*The problem:*
I need the lines below from the one with "- [Features](#features)" down to the one with "User profile and" reproduced exactly, both ends included, and nothing else.

*Records supplied:*
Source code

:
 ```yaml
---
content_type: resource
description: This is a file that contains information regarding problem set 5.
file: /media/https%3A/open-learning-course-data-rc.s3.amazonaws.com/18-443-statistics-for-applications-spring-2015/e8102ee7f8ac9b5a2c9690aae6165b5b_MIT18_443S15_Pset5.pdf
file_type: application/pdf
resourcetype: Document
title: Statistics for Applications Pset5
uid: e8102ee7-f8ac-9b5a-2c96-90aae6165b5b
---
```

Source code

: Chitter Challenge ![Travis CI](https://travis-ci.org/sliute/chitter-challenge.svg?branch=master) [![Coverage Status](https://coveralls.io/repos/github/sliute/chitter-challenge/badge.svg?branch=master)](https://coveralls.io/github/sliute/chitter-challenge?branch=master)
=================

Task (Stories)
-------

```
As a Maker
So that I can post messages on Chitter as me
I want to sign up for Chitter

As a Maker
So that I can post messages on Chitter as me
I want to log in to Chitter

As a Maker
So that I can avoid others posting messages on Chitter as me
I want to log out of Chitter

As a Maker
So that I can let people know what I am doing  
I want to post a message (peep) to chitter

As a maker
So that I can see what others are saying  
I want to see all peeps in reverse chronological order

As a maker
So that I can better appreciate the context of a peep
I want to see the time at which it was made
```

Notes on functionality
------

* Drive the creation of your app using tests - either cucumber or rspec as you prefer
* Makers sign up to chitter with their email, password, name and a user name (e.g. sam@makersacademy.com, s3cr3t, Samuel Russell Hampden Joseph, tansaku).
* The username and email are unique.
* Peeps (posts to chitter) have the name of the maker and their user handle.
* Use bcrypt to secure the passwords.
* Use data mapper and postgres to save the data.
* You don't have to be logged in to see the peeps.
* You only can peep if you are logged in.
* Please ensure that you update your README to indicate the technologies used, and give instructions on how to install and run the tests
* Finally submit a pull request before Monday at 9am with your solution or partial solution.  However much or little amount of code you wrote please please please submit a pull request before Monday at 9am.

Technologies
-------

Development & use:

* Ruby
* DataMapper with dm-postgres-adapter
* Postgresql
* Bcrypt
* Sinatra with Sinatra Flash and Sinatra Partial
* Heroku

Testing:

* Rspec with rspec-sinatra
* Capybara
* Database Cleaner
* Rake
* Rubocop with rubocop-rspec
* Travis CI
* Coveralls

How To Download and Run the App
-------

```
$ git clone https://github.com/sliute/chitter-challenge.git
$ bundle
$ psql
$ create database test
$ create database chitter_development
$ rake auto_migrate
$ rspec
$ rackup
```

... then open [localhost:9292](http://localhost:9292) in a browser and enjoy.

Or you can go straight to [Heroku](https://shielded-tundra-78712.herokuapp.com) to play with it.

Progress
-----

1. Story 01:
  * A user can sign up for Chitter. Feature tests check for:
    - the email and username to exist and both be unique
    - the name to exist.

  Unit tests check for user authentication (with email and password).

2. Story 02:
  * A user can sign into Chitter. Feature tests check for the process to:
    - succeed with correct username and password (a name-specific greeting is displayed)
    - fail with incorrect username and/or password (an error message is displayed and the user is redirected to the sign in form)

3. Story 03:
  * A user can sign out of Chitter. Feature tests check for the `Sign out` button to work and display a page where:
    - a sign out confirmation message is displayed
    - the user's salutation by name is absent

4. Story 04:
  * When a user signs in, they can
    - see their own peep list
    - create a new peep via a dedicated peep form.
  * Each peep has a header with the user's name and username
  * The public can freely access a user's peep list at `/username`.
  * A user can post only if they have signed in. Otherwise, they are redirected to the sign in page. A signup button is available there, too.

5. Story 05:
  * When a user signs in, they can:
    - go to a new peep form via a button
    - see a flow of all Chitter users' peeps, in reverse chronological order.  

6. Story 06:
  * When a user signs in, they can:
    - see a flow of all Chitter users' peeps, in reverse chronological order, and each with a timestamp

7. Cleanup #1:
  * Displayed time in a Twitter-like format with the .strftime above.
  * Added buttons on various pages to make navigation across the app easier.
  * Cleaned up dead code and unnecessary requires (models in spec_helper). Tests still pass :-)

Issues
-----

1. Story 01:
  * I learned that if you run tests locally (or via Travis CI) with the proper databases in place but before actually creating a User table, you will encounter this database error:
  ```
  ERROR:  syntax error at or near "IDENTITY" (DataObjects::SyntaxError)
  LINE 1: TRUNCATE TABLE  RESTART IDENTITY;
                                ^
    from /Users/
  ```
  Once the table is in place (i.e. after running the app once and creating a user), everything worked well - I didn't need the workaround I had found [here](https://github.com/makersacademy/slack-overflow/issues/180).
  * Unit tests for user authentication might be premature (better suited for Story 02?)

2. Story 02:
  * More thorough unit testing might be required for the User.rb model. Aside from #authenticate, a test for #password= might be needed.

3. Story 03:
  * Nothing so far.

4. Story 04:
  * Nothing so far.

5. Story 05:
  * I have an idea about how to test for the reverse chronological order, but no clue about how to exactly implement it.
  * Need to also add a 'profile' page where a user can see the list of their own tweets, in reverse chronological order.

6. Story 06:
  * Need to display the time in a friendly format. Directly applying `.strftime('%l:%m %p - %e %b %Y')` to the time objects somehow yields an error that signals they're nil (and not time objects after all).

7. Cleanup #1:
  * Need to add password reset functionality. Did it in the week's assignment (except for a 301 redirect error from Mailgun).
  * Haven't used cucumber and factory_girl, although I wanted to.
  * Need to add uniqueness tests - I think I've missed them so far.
...
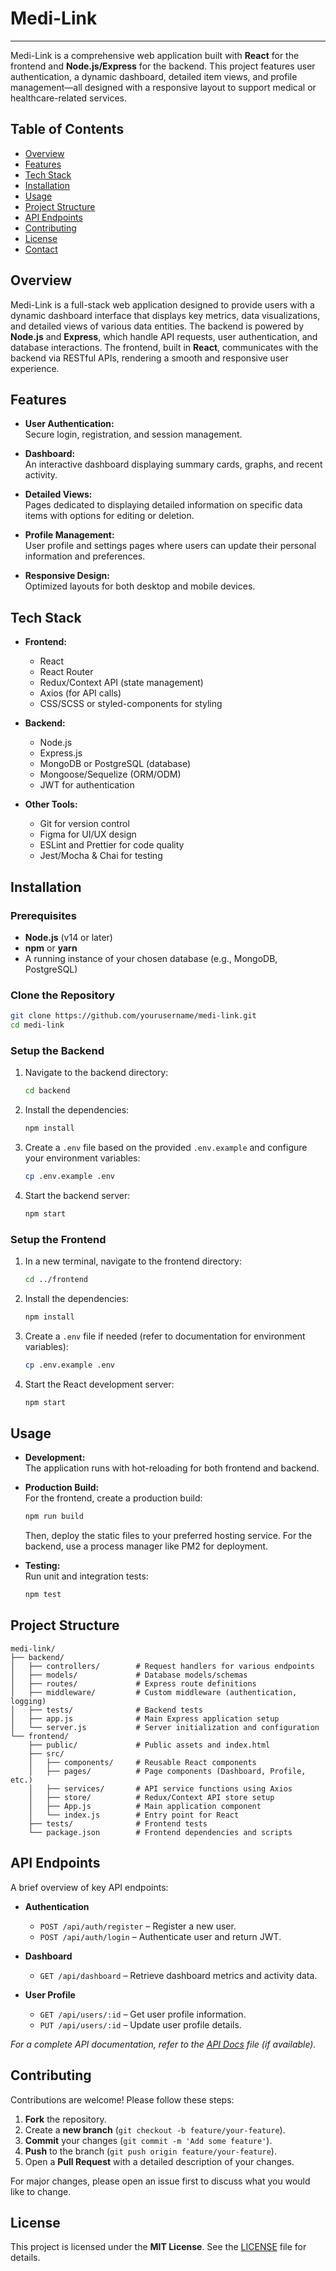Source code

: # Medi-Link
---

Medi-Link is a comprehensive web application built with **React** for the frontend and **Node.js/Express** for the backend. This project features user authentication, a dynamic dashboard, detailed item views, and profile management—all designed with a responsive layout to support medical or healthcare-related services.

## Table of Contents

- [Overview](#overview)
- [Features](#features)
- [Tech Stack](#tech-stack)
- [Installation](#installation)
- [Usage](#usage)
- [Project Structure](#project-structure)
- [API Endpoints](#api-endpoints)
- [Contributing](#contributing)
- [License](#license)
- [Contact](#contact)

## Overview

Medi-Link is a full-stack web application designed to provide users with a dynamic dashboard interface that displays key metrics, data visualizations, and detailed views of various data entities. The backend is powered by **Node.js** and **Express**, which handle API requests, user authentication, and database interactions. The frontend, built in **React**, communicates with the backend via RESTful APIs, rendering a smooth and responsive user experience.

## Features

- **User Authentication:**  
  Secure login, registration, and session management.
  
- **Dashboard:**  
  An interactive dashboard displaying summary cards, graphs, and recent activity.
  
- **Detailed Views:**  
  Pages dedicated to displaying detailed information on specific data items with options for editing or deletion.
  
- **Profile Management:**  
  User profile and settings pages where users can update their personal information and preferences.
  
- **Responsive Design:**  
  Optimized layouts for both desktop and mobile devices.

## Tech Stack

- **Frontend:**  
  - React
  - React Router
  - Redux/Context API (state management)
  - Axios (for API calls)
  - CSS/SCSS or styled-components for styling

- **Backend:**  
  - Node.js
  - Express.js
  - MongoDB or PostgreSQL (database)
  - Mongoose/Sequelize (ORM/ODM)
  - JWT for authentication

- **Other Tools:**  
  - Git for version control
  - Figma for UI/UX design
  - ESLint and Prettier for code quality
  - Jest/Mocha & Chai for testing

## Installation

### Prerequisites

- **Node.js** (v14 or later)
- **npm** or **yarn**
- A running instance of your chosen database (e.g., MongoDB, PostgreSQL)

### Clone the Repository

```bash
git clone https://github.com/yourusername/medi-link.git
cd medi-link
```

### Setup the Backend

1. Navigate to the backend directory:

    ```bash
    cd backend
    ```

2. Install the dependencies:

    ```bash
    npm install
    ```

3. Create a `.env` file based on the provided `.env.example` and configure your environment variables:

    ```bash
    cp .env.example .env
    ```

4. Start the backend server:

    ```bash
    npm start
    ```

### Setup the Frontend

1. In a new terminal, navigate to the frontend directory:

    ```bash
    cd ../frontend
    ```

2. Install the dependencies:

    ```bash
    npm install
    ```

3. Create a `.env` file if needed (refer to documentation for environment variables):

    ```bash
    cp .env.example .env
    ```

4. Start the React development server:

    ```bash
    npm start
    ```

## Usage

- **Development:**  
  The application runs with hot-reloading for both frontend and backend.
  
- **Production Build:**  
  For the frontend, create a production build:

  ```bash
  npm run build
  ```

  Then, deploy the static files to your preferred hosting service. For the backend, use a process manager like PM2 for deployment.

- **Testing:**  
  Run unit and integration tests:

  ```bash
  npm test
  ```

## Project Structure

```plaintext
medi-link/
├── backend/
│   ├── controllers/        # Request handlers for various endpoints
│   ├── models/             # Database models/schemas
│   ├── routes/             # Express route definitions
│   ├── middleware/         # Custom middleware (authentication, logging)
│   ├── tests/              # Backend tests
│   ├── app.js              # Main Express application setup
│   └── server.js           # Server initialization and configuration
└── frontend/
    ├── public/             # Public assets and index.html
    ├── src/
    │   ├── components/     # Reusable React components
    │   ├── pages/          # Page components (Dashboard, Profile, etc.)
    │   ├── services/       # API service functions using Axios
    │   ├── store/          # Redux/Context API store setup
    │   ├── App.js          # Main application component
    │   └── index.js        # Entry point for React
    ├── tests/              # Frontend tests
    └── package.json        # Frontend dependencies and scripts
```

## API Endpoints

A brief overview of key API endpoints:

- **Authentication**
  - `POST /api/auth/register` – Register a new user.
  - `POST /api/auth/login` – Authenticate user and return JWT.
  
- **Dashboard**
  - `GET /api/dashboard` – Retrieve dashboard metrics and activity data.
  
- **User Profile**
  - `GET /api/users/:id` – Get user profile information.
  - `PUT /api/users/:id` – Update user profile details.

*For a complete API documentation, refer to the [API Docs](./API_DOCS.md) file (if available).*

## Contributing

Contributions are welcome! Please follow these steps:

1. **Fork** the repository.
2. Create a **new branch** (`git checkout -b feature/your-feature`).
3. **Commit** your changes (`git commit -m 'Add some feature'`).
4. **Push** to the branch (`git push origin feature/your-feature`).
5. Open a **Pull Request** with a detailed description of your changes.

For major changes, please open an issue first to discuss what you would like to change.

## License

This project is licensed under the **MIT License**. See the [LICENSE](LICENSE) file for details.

*Solution:*
- [Features](#features)
- [Tech Stack](#tech-stack)
- [Installation](#installation)
- [Usage](#usage)
- [Project Structure](#project-structure)
- [API Endpoints](#api-endpoints)
- [Contributing](#contributing)
- [License](#license)
- [Contact](#contact)

## Overview

Medi-Link is a full-stack web application designed to provide users with a dynamic dashboard interface that displays key metrics, data visualizations, and detailed views of various data entities. The backend is powered by **Node.js** and **Express**, which handle API requests, user authentication, and database interactions. The frontend, built in **React**, communicates with the backend via RESTful APIs, rendering a smooth and responsive user experience.

## Features

- **User Authentication:**  
  Secure login, registration, and session management.
  
- **Dashboard:**  
  An interactive dashboard displaying summary cards, graphs, and recent activity.
  
- **Detailed Views:**  
  Pages dedicated to displaying detailed information on specific data items with options for editing or deletion.
  
- **Profile Management:**  
  User profile and settings pages where users can update their personal information and preferences.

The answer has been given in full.